Monday, October 21, 2013

Philip Graham on Roxane Gay

There Is No Crying Unless You’re Alone in the Bathroom: Roxane Gay on Competitive Scrabble

People slowly filed in with large round cases. One woman’s case was wheeled, like a suitcase. They set their cases on tables and pulled out custom turntable Scrabble boards, timers, tile bags, and racks. They got out their scoring sheets and personal tokens. The games started and the room hushed. —Roxane Gay, from “To Scratch, Claw, or Grope Clumsily or Frantically.”
I am terrible at word games of all sorts, always have been. Years ago, before I refused to participate any longer, if I played Scrabble with three other people, I came in fourth; if playing with two, I came in third; though if I played Scrabble one-on-one, at least I came in second. Once, when my wife Alma was in labor with our first child, to pass away the time between her contractions we played Scrabble with our birthing coach and, well, you can see where I’m going with this, can’t you?
  
Crushed, utterly crushed in Scrabble by a woman suffering through the pains of giving birth.
  
I am also terrible at Boggle. I have a clear memory of playing with Alma and our daughter Hannah, then ten years old, and failing miserably to come up with a decent list of words. Last again.

No one is perfect, everyone has a weakness, but I am a writer. Language is supposed to be my well-equipped kitchen, words my fully stocked refrigerator. Yet when it comes to word games all I can do is boil water. So there came a time when I refused to continue pushing across a board the tiles of my humiliation. As for the Daily Jumble: Out of my Life! I write books, I told myself, I don’t need no stinkin’ games, and I had no ambitions to write a story, essay, memoir or novel that included the words slojd, immix, or qindarka.

But still, I have often wondered and worried, shouldn’t I be more word-curious? Would I be a better writer if I memorized spelling lists, massaged more whatever lobe of the brain cradles all those obscure words? As for humiliation, it can, on occasion, be good for the soul . . .
  
So a couple of years ago, when I learned during a Ninth Letter editorial meeting that the writer Roxane Gay competes in Scrabble tournaments, a deep vein of curiosity and dread was tapped, and I said “Hey, let’s contact her and ask if she’d be interested in writing an essay about that for us.”
  
Turns out she was, and soon her essay “To Scratch, Claw, or Grope Clumsily or Frantically” arrived, complete with a batch of lively footnotes, and we accepted it as close to instantly as one can get in literary magazine editing.

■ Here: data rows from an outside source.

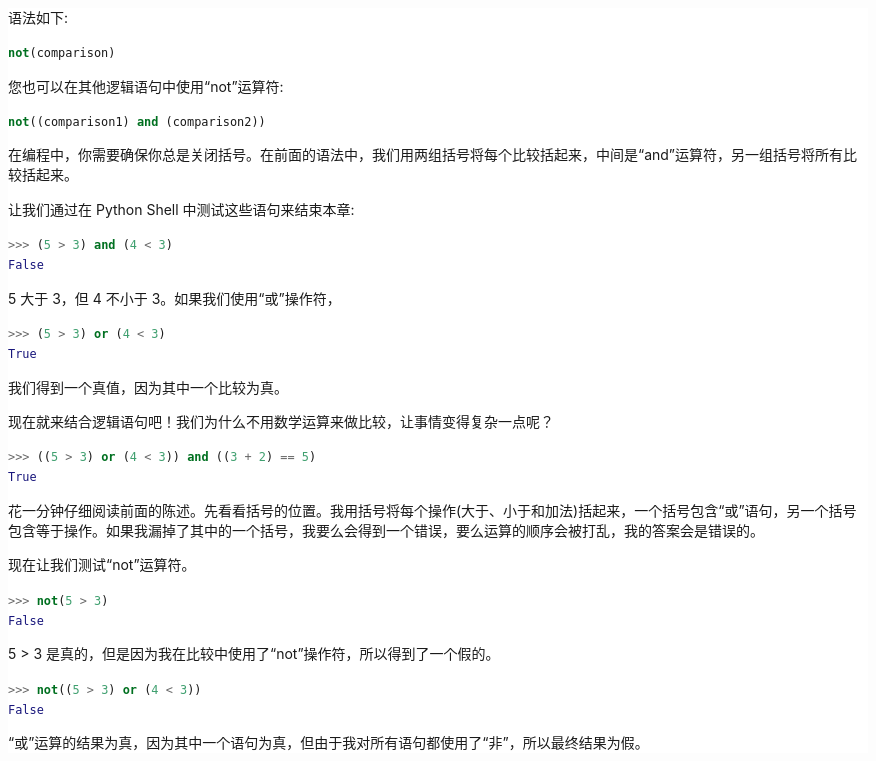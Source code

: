 语法如下:

```py
not(comparison)

```

您也可以在其他逻辑语句中使用“not”运算符:

```py
not((comparison1) and (comparison2))

```

在编程中，你需要确保你总是关闭括号。在前面的语法中，我们用两组括号将每个比较括起来，中间是“and”运算符，另一组括号将所有比较括起来。

让我们通过在 Python Shell 中测试这些语句来结束本章:

```py
>>> (5 > 3) and (4 < 3)
False

```

5 大于 3，但 4 不小于 3。如果我们使用“或”操作符，

```py
>>> (5 > 3) or (4 < 3)
True

```

我们得到一个真值，因为其中一个比较为真。

现在就来结合逻辑语句吧！我们为什么不用数学运算来做比较，让事情变得复杂一点呢？

```py
>>> ((5 > 3) or (4 < 3)) and ((3 + 2) == 5)
True

```

花一分钟仔细阅读前面的陈述。先看看括号的位置。我用括号将每个操作(大于、小于和加法)括起来，一个括号包含“或”语句，另一个括号包含等于操作。如果我漏掉了其中的一个括号，我要么会得到一个错误，要么运算的顺序会被打乱，我的答案会是错误的。

现在让我们测试“not”运算符。

```py
>>> not(5 > 3)
False

```

5 > 3 是真的，但是因为我在比较中使用了“not”操作符，所以得到了一个假的。

```py
>>> not((5 > 3) or (4 < 3))
False

```

“或”运算的结果为真，因为其中一个语句为真，但由于我对所有语句都使用了“非”，所以最终结果为假。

I had never known that Scrabble players could be competitive with a capital C, probably because I had never bothered to consider any such possibility. So for me, learning of the existence of the North American Scrabble Players Association and the Official Tournament and Club Word List was an anthropological experience, a discovery of a pocket community’s culture and local common sense, guided by a deeply embedded and eloquent participant observer. And now I know, just for starters, that there is “a proper etiquette” for picking tiles from the bag, and a particular “procedure” if too many tiles have been drawn.

New in an unfamiliar town with a new job, far from family and her boyfriend, Roxane Gay had begun descending slowly into lonely crazy until she was invited to join a local Scrabble club (there are over 200 in the U.S., she tells us elsewhere). A first-rate writer who is also an actual word game enthusiast, Gay turns this lifeline into a healthy obsession, and before long she’s competing in her first tournament. Call it newbie’s luck, but after Gay’s first few games garner her two losses and only one win, she somehow finds “the delusion of confidence,” declares to a friend that she will win the tournament, and then she does! Reading of her triumph I could imagine cheerleaders standing on the sidelines, swinging pom-pom circles for her (though I’m fairly certain that the bylaws of the North American Scrabble Players Association wouldn’t permit this). This early success, unfortunately, was not a reliable indicator of future competitive Scrabble glory.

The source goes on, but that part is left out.